### AIM OF THE TASK
Every entry has to be restated word for word.

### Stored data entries
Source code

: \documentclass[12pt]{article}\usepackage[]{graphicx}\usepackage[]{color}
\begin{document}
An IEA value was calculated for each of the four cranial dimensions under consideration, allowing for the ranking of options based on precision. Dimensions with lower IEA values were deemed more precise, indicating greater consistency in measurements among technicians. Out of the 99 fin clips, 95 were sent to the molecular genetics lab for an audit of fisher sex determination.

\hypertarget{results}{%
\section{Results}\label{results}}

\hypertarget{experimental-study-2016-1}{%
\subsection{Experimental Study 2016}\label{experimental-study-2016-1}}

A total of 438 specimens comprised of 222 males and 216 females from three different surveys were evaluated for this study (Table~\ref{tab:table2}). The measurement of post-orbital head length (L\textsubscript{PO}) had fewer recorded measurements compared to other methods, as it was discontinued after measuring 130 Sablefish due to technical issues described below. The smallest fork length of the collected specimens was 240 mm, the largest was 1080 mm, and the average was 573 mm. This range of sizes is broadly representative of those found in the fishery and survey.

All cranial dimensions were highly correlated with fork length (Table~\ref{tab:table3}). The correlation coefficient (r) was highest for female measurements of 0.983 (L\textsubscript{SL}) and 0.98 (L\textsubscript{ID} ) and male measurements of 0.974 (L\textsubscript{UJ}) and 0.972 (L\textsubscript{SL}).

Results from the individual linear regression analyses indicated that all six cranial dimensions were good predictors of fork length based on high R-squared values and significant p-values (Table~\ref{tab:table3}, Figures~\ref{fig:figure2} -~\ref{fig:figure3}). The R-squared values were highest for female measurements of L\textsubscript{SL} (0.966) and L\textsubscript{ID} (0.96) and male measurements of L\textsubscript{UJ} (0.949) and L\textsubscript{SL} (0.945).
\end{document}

### COMPLETED TASK
Source code

: \documentclass[12pt]{article}\usepackage[]{graphicx}\usepackage[]{color}
\begin{document}
An IEA value was calculated for each of the four cranial dimensions under consideration, allowing for the ranking of options based on precision. Dimensions with lower IEA values were deemed more precise, indicating greater consistency in measurements among technicians. Out of the 99 fin clips, 95 were sent to the molecular genetics lab for an audit of fisher sex determination.

\hypertarget{results}{%
\section{Results}\label{results}}

\hypertarget{experimental-study-2016-1}{%
\subsection{Experimental Study 2016}\label{experimental-study-2016-1}}

A total of 438 specimens comprised of 222 males and 216 females from three different surveys were evaluated for this study (Table~\ref{tab:table2}). The measurement of post-orbital head length (L\textsubscript{PO}) had fewer recorded measurements compared to other methods, as it was discontinued after measuring 130 Sablefish due to technical issues described below. The smallest fork length of the collected specimens was 240 mm, the largest was 1080 mm, and the average was 573 mm. This range of sizes is broadly representative of those found in the fishery and survey.

All cranial dimensions were highly correlated with fork length (Table~\ref{tab:table3}). The correlation coefficient (r) was highest for female measurements of 0.983 (L\textsubscript{SL}) and 0.98 (L\textsubscript{ID} ) and male measurements of 0.974 (L\textsubscript{UJ}) and 0.972 (L\textsubscript{SL}).

Results from the individual linear regression analyses indicated that all six cranial dimensions were good predictors of fork length based on high R-squared values and significant p-values (Table~\ref{tab:table3}, Figures~\ref{fig:figure2} -~\ref{fig:figure3}). The R-squared values were highest for female measurements of L\textsubscript{SL} (0.966) and L\textsubscript{ID} (0.96) and male measurements of L\textsubscript{UJ} (0.949) and L\textsubscript{SL} (0.945).
\end{document}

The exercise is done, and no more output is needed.